Когда часы пробьют вчера - страница 20
Мелким переливом запели мои браслеты.
Рука комиссара у меня на локте – поздно, вот она цепная реакция:
– Всё это очень трогательно. Пожалуй, мы пойдём, а вы тут продолжайте… – слова встали в горле. Он едва повернулся на звук моего голоса, но смотрит так удивлённо! Продолжая сидеть, снизу вверх, в этом определённо что-то есть… как же я тебя ненавижу! – Чем бы это ни было – продолжайте!
Наверное, вся моя ненависть отразилась во взгляде, Влад дёрнулся, а я разорвала зрительный контакт, не стала ждать господина начальника.
И вот помню же: “как вы можете говорить доброе, будучи злы? Ибо от избытка сердца говорят уста”. Молчание – золото!
– Подождите! – этот Хорёк закрыл собой дверной проход. Клянусь отцовскими часами: этот, чуть покрасневший мужчина не может быть ни Совиным в принципе, ни уж тем более, Владом. Он за последние пять минут показал эмоций больше, чем мой муж за два года моей жизни в его доме. Теперь решил добить: – квадрат энного числа Фибоначчи равен произведению его соседей: Ф эн минус первое умножить на Ф эн плюс первое минус единица в энной степени.
– Чего?
Он уже одной рукой приобнял меня немного выше талии, плавно развернул к распахнутой двери.

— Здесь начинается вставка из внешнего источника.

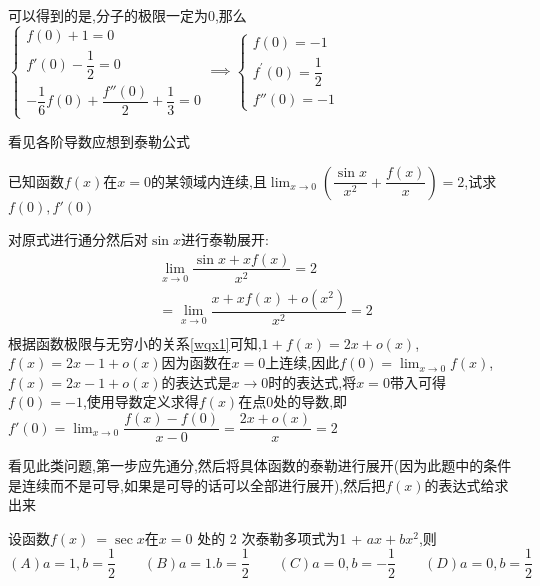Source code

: \documentclass[9pt a4paper, oneside, UTF8]{ctexbook}
\begin{document}
\begin{sloppypar}
\begin{solution}
\begin{equation*}
    \end{equation*}    
    可以得到的是,分子的极限一定为0,那么$\begin{cases}f(0)+1=0\\f'(0)-\dfrac{1}{2}=0\\-\dfrac{1}{6}f(0)+\dfrac{f''(0)}{2}+\dfrac{1}{3}=0\end{cases}\implies \begin{cases}f(0)=-1\\f^{\prime}(0)=\dfrac{1}{2}\\f''(0)=-1\end{cases}$
    \end{solution}
    \begin{note}
        看见各阶导数应想到泰勒公式
    \end{note}
    \begin{problem}
        已知函数$f(x)$在$x=0$的某领域内连续,且$\lim_{x \to 0}(\dfrac{\sin x}{x^2}+\dfrac{f(x)}{x})=2$,试求$f(0),f'(0)$
    \end{problem}
    \begin{solution}
        对原式进行通分然后对$\sin x$进行泰勒展开:
        \begin{equation*}
            \begin{split}    
                & \lim_{x \to 0}\dfrac{\sin x+xf(x)}{x^2}=2\\
                & = \lim_{x \to 0}\dfrac{x+xf(x)+o(x^2)}{x^2}=2 \\
            \end{split}
        \end{equation*} 
    根据函数极限与无穷小的关系\ref{wqx1}可知,$1+f(x)=2x+o(x)$,$f(x)=2x-1+o(x)$因为函数在$x=0$上连续,因此$f(0)=\lim_{x\to 0}f(x)$,$f(x)=2x-1+o(x)$的表达式是$x\to 0$时的表达式,将$x=0$带入可得$f(0)=-1$,使用导数定义求得$f(x)$在点0处的导数,即$f'(0)=\lim_{x \to 0}\dfrac{f(x)-f(0)}{x-0}=\dfrac{2x+o(x)}{x}=2$
    \end{solution}
    \begin{note}
        看见此类问题,第一步应先通分,然后将具体函数的泰勒进行展开(因为此题中的条件是连续而不是可导,如果是可导的话可以全部进行展开),然后把$f(x)$的表达式给求出来
    \end{note}
    \begin{problem}
        设函数$f(x)\:=\sec x$在$x=0$ 处的 2 次泰勒多项式为1 + $ax+bx^2$,则\\
        $(A)a=1,b=\dfrac{1}{2}  \qquad (B)a=1.b=\dfrac{1}{2}  \qquad (C)a=0,b=-\dfrac{1}{2} \qquad  (D)a=0,b=\dfrac{1}{2}$
    \end{problem}

\end{sloppypar}
\end{document}
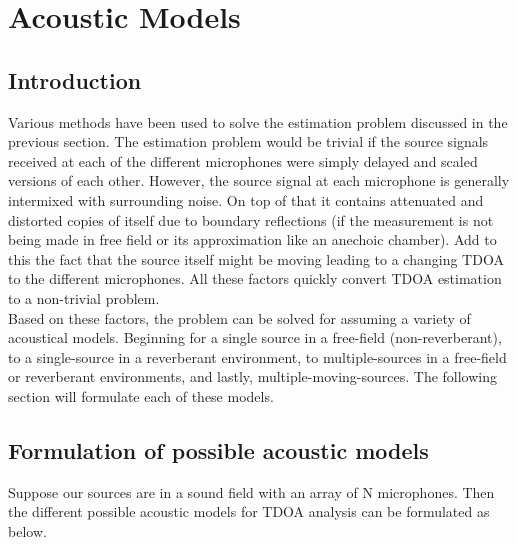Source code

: \section{Acoustic Models}
\subsection{Introduction}
Various methods have been used \cite{benesty2008microphone} to solve the estimation problem discussed in the previous section. The estimation problem would be trivial if the source signals received at each of the different microphones were simply delayed and scaled versions of each other. However, the source signal at each microphone is generally intermixed with surrounding noise. On top of that it contains attenuated and distorted copies of itself due to boundary reflections (if the measurement is not being made in free field or its approximation like an anechoic chamber). Add to this the fact that the source itself might be moving leading to a changing TDOA to the different microphones. All these factors quickly convert TDOA estimation to a non-trivial problem. \\
Based on these factors, the problem can be solved for assuming a variety of acoustical models. Beginning for a single source in a free-field (non-reverberant), to a single-source in a reverberant environment, to multiple-sources in a free-field or reverberant environments, and lastly, multiple-moving-sources. The following section will formulate each of these models.

\subsection{Formulation of possible acoustic models}
Suppose our sources are in a sound field with an array of N microphones. Then the different possible acoustic models for TDOA analysis can be formulated as below.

– Вы зачем-то здесь. Я, как будущий тетрарх, просто не имею никакого морального и, что ещё важнее, – он поднял указательный палец, – этического права, отпустить вас не выслушав. Молодая женщина, уроженка другой тетры, вы бы не пришли сюда, не будь для вас это важно.
Его пальцы мягко поглаживают мою спину так, будто нет на мне шифоновой блузки – каждое движение проникает под кожу.
Нужно собраться! Взять себя в руки, а не позволять ему вот так усаживать себя в кресло.
И что же Релия? Ему ведь не всё равно – он беспокоится о ней. И позволяет себе всякое-чего за мной? У неё на глазах?
– Эта девушка, ей может снова стать плохо.
– Точно! – сияя улыбкой, он вытащил из кармана брюк свой мазфон, приземлился в кресло, быстро набрал сообщение.
– … из вышеперечисленного следует, что консорциум в целом и отдел пиара в частности… – бубнил кто-то из монитора.
Огромного белого монитора, в огромном белом кабинете. За окнами летают мазмобили, увлажнитель выпускает струйку пара, а в этом кабинете, только стол с брифингом и несколько люксовых стульев. Ничего лишнего, но каждый предмет здесь кричит: я стою столько, как тот насос на Ворон, из-за поломки которого пересыхает поле. И зеркала повсюду. Много-много гавёных зеркал, что, даже если зеркала нет, чувство такое, будто оно обязательно есть, отражает такое же зеркало и белоснежную стену. Жуть.
“Не собирайте себе сокровищ на земле, где моль и ржа истребляют и где подкапывают и крадут” – судя по кабинету: он до сих пор не знает писание.
– Господин Совин, – комиссару пришлось присесть самому, приглашения он так и не дождался. Хорёк, смотрящий на меня, сделал вид, что не заметил, только его левая скула, с проклятой родинкой, недовольно дёрнулась.
– Я прошу прощения, у меня важная встреча, я не могу отключить звук, но, обещаю, они нам не помешают. Он клацнул, полагаю, выключил микрофон.
– Это мешает нам чётко оценить конкурентные преимущества системы. Прошлое не должно мешать настоящему… – из монитора.
Хозяин кабинета кашлянул, сделал звук из динамиков тише:
– Чем могу помочь?
– Да, собственно, мы-то потому и пришли, что вроде как вам требовалась помощь.